-- PROVIDED ENTRIES --

#####

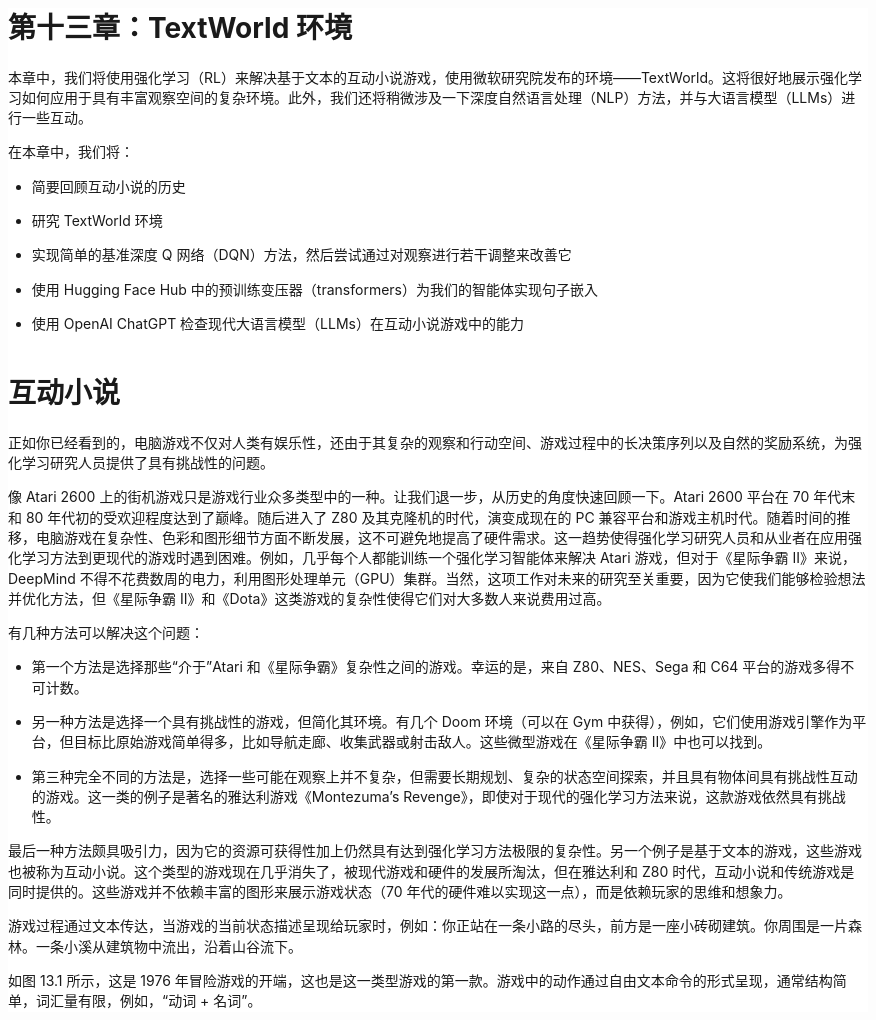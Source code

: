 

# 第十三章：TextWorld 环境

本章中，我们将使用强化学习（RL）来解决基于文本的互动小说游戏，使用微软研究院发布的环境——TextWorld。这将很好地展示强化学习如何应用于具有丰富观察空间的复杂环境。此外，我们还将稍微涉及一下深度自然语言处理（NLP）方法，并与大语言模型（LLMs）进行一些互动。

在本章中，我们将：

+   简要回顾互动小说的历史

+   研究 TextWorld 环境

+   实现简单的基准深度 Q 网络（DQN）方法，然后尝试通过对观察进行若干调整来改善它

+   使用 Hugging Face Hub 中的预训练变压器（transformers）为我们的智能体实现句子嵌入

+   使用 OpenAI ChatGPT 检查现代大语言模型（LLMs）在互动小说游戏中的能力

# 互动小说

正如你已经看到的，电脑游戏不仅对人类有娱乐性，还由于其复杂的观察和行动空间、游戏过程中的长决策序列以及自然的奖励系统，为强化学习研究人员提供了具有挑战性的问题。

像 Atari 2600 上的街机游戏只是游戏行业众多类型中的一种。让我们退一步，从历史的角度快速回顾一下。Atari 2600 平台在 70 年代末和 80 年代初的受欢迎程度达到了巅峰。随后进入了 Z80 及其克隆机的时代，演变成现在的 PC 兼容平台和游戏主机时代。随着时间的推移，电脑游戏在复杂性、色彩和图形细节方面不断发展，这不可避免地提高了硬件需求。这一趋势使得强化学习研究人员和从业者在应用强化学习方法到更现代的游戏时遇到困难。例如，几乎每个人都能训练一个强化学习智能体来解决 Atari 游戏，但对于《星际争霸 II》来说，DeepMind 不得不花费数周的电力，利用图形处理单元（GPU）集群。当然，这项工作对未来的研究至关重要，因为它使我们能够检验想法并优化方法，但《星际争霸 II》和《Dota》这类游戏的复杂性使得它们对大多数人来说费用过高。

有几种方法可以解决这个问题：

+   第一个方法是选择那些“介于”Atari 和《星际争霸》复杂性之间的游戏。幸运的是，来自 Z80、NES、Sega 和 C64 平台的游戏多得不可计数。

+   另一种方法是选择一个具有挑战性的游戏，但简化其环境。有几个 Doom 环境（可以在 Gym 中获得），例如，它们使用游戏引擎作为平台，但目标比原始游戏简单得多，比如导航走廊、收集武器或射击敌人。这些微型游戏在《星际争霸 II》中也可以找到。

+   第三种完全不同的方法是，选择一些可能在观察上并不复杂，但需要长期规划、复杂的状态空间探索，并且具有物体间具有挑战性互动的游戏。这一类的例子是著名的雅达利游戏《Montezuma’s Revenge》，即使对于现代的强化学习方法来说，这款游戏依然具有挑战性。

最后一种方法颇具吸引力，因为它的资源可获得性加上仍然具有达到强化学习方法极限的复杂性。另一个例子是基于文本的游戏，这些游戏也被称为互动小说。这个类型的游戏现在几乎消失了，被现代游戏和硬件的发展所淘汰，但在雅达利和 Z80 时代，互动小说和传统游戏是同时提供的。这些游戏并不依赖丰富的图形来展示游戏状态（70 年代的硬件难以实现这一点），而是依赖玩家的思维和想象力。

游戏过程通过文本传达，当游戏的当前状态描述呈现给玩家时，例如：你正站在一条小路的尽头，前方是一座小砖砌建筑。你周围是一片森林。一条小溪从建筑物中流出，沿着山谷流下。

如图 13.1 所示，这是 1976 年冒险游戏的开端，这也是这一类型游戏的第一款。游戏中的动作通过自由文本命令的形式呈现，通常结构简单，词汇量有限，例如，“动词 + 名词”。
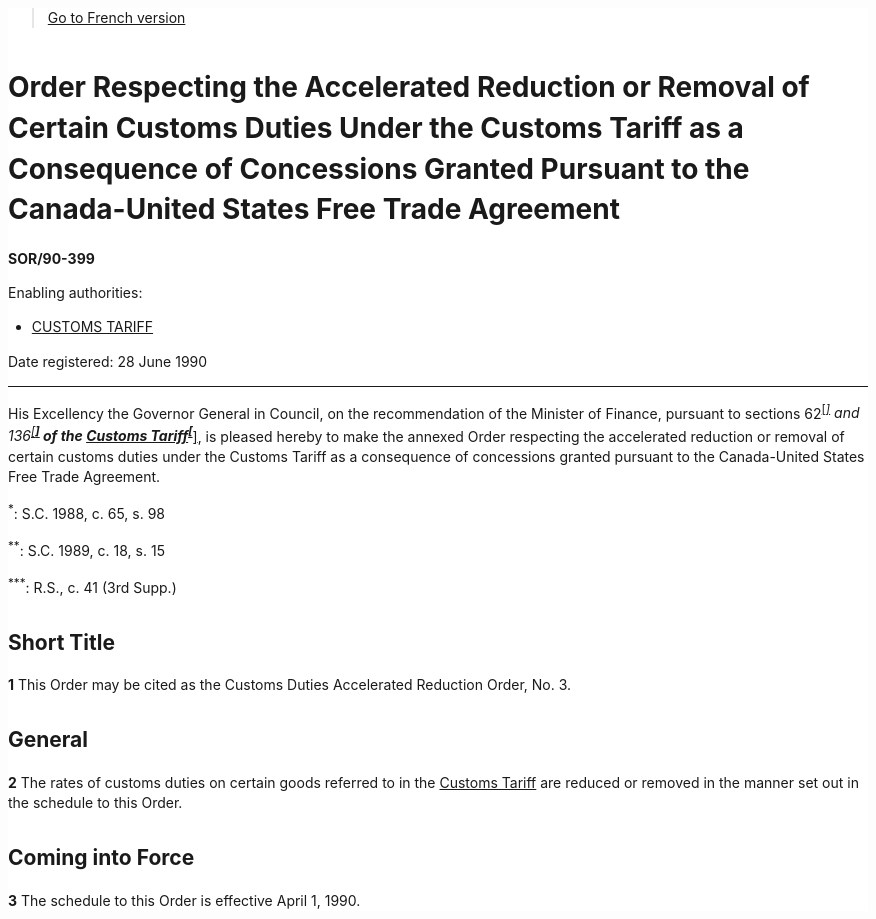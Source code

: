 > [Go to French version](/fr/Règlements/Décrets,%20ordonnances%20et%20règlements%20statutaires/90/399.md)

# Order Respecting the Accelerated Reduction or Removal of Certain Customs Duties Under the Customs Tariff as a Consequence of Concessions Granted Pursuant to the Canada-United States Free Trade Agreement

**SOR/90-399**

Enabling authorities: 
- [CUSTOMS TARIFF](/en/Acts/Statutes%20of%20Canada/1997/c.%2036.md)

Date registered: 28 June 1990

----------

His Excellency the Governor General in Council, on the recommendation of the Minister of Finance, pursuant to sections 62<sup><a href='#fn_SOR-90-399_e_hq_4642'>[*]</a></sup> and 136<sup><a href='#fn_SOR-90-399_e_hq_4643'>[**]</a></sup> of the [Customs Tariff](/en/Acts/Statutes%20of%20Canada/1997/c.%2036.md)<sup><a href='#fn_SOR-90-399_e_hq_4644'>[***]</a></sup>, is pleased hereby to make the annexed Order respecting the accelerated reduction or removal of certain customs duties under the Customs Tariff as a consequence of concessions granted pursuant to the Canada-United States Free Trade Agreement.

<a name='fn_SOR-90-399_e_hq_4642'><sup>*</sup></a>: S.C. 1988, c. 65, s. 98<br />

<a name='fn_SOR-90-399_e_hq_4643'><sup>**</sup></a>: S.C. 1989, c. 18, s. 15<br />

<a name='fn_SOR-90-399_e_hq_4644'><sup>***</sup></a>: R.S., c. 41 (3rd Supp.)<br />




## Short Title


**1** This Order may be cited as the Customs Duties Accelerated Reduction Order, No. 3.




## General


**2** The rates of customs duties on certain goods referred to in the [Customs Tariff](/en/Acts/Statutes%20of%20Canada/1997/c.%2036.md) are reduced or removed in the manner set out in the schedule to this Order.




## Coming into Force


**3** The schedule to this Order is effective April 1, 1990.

#####

-- YOUR TASK --
Find the word "LLMs" in the entries. Copy each line that holds it.

-- FINISHED TASK --
本章中，我们将使用强化学习（RL）来解决基于文本的互动小说游戏，使用微软研究院发布的环境——TextWorld。这将很好地展示强化学习如何应用于具有丰富观察空间的复杂环境。此外，我们还将稍微涉及一下深度自然语言处理（NLP）方法，并与大语言模型（LLMs）进行一些互动。
+   使用 OpenAI ChatGPT 检查现代大语言模型（LLMs）在互动小说游戏中的能力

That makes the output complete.